- [Extracted records]:
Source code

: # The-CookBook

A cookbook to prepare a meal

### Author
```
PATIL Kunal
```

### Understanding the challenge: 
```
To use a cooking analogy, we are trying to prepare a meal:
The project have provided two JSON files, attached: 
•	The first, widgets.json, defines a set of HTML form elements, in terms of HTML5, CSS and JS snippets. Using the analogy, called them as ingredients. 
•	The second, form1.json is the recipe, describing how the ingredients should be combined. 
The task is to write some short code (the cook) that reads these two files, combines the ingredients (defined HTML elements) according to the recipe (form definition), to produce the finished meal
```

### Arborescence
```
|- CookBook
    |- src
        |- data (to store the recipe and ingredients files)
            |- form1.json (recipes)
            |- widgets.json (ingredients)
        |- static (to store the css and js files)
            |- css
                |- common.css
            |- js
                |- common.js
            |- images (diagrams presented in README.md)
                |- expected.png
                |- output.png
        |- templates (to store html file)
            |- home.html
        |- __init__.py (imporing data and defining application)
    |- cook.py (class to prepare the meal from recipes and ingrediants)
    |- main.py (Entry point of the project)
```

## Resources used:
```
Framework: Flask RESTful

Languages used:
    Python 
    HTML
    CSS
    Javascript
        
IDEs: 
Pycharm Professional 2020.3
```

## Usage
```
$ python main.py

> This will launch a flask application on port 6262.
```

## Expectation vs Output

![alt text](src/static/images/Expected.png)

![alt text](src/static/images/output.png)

- [Required work]:
Your task is to return all of the material exactly.

- [Your solution]:
Source code

: # The-CookBook

A cookbook to prepare a meal

### Author
```
PATIL Kunal
```

### Understanding the challenge: 
```
To use a cooking analogy, we are trying to prepare a meal:
The project have provided two JSON files, attached: 
•	The first, widgets.json, defines a set of HTML form elements, in terms of HTML5, CSS and JS snippets. Using the analogy, called them as ingredients. 
•	The second, form1.json is the recipe, describing how the ingredients should be combined. 
The task is to write some short code (the cook) that reads these two files, combines the ingredients (defined HTML elements) according to the recipe (form definition), to produce the finished meal
```

### Arborescence
```
|- CookBook
    |- src
        |- data (to store the recipe and ingredients files)
            |- form1.json (recipes)
            |- widgets.json (ingredients)
        |- static (to store the css and js files)
            |- css
                |- common.css
            |- js
                |- common.js
            |- images (diagrams presented in README.md)
                |- expected.png
                |- output.png
        |- templates (to store html file)
            |- home.html
        |- __init__.py (imporing data and defining application)
    |- cook.py (class to prepare the meal from recipes and ingrediants)
    |- main.py (Entry point of the project)
```

## Resources used:
```
Framework: Flask RESTful

Languages used:
    Python 
    HTML
    CSS
    Javascript
        
IDEs: 
Pycharm Professional 2020.3
```

## Usage
```
$ python main.py

> This will launch a flask application on port 6262.
```

## Expectation vs Output

![alt text](src/static/images/Expected.png)

![alt text](src/static/images/output.png)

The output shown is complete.